Exercise materials —
__________________________________________________
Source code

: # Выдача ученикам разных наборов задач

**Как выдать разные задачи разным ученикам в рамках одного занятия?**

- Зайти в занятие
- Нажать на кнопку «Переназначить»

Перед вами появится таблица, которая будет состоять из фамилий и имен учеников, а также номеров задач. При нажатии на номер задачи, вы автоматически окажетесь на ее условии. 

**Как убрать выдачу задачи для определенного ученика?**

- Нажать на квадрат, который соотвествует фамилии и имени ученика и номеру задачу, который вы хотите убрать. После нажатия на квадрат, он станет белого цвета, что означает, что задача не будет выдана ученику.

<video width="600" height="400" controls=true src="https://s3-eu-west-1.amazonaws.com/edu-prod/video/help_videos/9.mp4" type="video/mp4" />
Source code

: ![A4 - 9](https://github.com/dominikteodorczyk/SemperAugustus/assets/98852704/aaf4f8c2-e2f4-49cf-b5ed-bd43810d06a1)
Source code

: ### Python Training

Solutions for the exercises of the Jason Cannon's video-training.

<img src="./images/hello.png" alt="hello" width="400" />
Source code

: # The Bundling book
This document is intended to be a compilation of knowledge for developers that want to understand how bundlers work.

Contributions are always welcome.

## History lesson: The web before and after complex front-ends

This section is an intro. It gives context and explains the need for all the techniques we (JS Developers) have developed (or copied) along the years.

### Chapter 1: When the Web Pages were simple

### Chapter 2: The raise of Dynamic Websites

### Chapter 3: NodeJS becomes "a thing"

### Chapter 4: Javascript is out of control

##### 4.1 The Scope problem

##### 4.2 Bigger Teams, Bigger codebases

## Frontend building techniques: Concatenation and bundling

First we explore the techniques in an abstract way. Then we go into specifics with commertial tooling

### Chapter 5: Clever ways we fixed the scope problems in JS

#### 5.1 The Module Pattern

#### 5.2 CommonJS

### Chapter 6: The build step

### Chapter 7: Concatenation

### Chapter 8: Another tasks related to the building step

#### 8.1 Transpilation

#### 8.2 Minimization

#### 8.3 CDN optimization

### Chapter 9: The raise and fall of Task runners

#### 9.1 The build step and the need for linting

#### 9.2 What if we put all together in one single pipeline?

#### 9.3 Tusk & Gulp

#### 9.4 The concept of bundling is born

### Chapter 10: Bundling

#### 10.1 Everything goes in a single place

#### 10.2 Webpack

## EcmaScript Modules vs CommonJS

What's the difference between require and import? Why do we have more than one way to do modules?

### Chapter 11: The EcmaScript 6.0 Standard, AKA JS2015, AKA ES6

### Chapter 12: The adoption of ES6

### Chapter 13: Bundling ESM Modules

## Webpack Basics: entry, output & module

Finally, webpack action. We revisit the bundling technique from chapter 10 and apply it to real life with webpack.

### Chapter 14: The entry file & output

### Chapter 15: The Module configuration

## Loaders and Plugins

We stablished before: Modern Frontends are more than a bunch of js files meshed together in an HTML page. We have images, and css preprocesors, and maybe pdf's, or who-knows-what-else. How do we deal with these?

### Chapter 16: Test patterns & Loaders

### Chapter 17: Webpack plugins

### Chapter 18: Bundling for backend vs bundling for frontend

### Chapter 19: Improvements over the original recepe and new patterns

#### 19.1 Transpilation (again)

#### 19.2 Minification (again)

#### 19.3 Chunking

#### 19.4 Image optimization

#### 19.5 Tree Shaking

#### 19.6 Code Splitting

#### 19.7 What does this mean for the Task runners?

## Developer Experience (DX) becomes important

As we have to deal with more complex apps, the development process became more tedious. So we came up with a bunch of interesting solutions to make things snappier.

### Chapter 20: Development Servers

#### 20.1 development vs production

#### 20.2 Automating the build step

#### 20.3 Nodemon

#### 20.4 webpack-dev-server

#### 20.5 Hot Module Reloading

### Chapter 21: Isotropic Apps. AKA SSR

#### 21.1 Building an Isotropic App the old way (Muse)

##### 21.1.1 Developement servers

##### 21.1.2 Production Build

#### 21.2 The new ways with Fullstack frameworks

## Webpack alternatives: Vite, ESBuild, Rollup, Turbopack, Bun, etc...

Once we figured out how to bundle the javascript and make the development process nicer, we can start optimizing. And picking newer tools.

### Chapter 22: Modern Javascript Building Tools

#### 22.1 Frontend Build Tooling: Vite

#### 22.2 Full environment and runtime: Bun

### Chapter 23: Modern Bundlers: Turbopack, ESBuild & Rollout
__________________________________________________
Reproduce the data exactly, character for character.

Source code

: # Выдача ученикам разных наборов задач

**Как выдать разные задачи разным ученикам в рамках одного занятия?**

- Зайти в занятие
- Нажать на кнопку «Переназначить»

Перед вами появится таблица, которая будет состоять из фамилий и имен учеников, а также номеров задач. При нажатии на номер задачи, вы автоматически окажетесь на ее условии. 

**Как убрать выдачу задачи для определенного ученика?**

- Нажать на квадрат, который соотвествует фамилии и имени ученика и номеру задачу, который вы хотите убрать. После нажатия на квадрат, он станет белого цвета, что означает, что задача не будет выдана ученику.

<video width="600" height="400" controls=true src="https://s3-eu-west-1.amazonaws.com/edu-prod/video/help_videos/9.mp4" type="video/mp4" />
Source code

: ![A4 - 9](https://github.com/dominikteodorczyk/SemperAugustus/assets/98852704/aaf4f8c2-e2f4-49cf-b5ed-bd43810d06a1)
Source code

: ### Python Training

Solutions for the exercises of the Jason Cannon's video-training.

<img src="./images/hello.png" alt="hello" width="400" />
Source code

: # The Bundling book
This document is intended to be a compilation of knowledge for developers that want to understand how bundlers work.

Contributions are always welcome.

## History lesson: The web before and after complex front-ends

This section is an intro. It gives context and explains the need for all the techniques we (JS Developers) have developed (or copied) along the years.

### Chapter 1: When the Web Pages were simple

### Chapter 2: The raise of Dynamic Websites

### Chapter 3: NodeJS becomes "a thing"

### Chapter 4: Javascript is out of control

##### 4.1 The Scope problem

##### 4.2 Bigger Teams, Bigger codebases

## Frontend building techniques: Concatenation and bundling

First we explore the techniques in an abstract way. Then we go into specifics with commertial tooling

### Chapter 5: Clever ways we fixed the scope problems in JS

#### 5.1 The Module Pattern

#### 5.2 CommonJS

### Chapter 6: The build step

### Chapter 7: Concatenation

### Chapter 8: Another tasks related to the building step

#### 8.1 Transpilation

#### 8.2 Minimization

#### 8.3 CDN optimization

### Chapter 9: The raise and fall of Task runners

#### 9.1 The build step and the need for linting

#### 9.2 What if we put all together in one single pipeline?

#### 9.3 Tusk & Gulp

#### 9.4 The concept of bundling is born

### Chapter 10: Bundling

#### 10.1 Everything goes in a single place

#### 10.2 Webpack

## EcmaScript Modules vs CommonJS

What's the difference between require and import? Why do we have more than one way to do modules?

### Chapter 11: The EcmaScript 6.0 Standard, AKA JS2015, AKA ES6

### Chapter 12: The adoption of ES6

### Chapter 13: Bundling ESM Modules

## Webpack Basics: entry, output & module

Finally, webpack action. We revisit the bundling technique from chapter 10 and apply it to real life with webpack.

### Chapter 14: The entry file & output

### Chapter 15: The Module configuration

## Loaders and Plugins

We stablished before: Modern Frontends are more than a bunch of js files meshed together in an HTML page. We have images, and css preprocesors, and maybe pdf's, or who-knows-what-else. How do we deal with these?

### Chapter 16: Test patterns & Loaders

### Chapter 17: Webpack plugins

### Chapter 18: Bundling for backend vs bundling for frontend

### Chapter 19: Improvements over the original recepe and new patterns

#### 19.1 Transpilation (again)

#### 19.2 Minification (again)

#### 19.3 Chunking

#### 19.4 Image optimization

#### 19.5 Tree Shaking

#### 19.6 Code Splitting

#### 19.7 What does this mean for the Task runners?

## Developer Experience (DX) becomes important

As we have to deal with more complex apps, the development process became more tedious. So we came up with a bunch of interesting solutions to make things snappier.

### Chapter 20: Development Servers

#### 20.1 development vs production

#### 20.2 Automating the build step

#### 20.3 Nodemon

#### 20.4 webpack-dev-server

#### 20.5 Hot Module Reloading

### Chapter 21: Isotropic Apps. AKA SSR

#### 21.1 Building an Isotropic App the old way (Muse)

##### 21.1.1 Developement servers

##### 21.1.2 Production Build

#### 21.2 The new ways with Fullstack frameworks

## Webpack alternatives: Vite, ESBuild, Rollup, Turbopack, Bun, etc...

Once we figured out how to bundle the javascript and make the development process nicer, we can start optimizing. And picking newer tools.

### Chapter 22: Modern Javascript Building Tools

#### 22.1 Frontend Build Tooling: Vite

#### 22.2 Full environment and runtime: Bun

### Chapter 23: Modern Bundlers: Turbopack, ESBuild & Rollout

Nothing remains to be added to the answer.